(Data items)
# # #
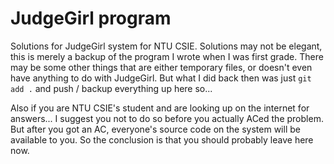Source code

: # JudgeGirl program

Solutions for JudgeGirl system for NTU CSIE.
Solutions may not be elegant, this is merely a backup of the program I wrote when I was first grade.
There may be some other things that are either temporary files, or doesn't even have anything to do with JudgeGirl. But what I did back then was just `git add .` and push / backup everything up here so...

Also if you are NTU CSIE's student and are looking up on the internet for answers... I suggest you not to do so before you actually ACed the problem. But after you got an AC, everyone's source code on the system will be available to you. So the conclusion is that you should probably leave here now.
# # #
**What the exercise asks**
In the records above, find every line that contains the word "system" and copy it.

**Response**
Solutions for JudgeGirl system for NTU CSIE.
Also if you are NTU CSIE's student and are looking up on the internet for answers... I suggest you not to do so before you actually ACed the problem. But after you got an AC, everyone's source code on the system will be available to you. So the conclusion is that you should probably leave here now.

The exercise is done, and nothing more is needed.